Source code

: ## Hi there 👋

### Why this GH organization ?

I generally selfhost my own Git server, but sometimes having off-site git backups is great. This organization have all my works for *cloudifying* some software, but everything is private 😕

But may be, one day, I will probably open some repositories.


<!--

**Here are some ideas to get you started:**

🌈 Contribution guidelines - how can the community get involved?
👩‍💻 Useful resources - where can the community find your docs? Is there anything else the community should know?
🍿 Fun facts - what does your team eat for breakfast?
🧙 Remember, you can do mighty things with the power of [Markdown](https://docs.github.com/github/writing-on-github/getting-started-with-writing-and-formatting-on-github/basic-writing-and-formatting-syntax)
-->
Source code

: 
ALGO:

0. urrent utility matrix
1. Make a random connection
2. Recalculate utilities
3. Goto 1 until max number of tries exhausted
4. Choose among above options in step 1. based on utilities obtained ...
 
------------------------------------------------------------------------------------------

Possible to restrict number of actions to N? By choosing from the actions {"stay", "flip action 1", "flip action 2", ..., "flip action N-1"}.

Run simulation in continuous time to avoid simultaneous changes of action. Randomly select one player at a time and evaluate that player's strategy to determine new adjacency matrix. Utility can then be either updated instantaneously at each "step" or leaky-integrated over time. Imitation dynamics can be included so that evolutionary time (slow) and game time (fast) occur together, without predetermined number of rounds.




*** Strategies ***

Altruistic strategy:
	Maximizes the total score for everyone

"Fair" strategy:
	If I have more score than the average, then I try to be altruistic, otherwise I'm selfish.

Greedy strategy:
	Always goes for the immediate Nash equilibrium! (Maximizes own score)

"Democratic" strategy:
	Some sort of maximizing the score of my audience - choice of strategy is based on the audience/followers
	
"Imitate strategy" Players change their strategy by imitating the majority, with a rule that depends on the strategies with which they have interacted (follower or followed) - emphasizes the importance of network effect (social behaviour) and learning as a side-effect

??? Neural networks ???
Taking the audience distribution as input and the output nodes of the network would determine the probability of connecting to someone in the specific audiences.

* * * * * * *

For the word "started", say how many lines of the records above contain it. Reply with the number alone.

2